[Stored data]
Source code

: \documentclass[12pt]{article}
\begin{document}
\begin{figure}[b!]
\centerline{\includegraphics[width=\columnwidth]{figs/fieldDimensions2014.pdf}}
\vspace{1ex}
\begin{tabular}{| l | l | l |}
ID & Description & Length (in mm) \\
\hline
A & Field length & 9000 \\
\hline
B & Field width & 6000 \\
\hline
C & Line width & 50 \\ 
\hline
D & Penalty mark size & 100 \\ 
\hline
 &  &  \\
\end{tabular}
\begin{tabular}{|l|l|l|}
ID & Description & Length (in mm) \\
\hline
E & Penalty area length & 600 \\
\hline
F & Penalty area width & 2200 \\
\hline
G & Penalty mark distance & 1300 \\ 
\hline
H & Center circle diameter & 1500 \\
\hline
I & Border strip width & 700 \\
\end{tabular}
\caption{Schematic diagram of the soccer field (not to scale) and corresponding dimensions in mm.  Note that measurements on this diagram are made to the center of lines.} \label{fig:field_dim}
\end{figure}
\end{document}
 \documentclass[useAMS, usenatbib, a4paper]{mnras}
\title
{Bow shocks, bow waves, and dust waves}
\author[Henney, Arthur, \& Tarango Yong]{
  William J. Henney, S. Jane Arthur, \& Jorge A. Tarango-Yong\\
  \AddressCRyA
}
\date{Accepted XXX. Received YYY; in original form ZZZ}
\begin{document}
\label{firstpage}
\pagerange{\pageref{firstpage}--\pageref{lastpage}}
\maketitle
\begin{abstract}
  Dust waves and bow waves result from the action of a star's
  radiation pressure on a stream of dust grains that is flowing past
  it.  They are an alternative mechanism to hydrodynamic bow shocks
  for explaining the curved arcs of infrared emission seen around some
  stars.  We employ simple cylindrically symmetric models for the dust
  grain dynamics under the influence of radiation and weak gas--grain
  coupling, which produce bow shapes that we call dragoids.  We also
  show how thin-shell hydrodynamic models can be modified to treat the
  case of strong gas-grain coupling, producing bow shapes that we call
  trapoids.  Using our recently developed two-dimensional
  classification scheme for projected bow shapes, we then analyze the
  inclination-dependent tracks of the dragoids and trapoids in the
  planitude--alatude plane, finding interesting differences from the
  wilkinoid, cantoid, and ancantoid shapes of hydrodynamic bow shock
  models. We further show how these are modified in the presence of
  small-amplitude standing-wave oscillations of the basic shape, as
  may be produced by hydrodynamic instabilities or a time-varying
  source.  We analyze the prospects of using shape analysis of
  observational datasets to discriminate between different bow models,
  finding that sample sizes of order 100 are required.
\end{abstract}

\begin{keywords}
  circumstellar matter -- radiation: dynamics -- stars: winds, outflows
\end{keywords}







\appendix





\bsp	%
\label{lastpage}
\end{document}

# How to complete this task:
Among the lines above, return each one holding the string "models".

# Answer space:
  stars.  We employ simple cylindrically symmetric models for the dust
  show how thin-shell hydrodynamic models can be modified to treat the
  models. We further show how these are modified in the presence of
  observational datasets to discriminate between different bow models,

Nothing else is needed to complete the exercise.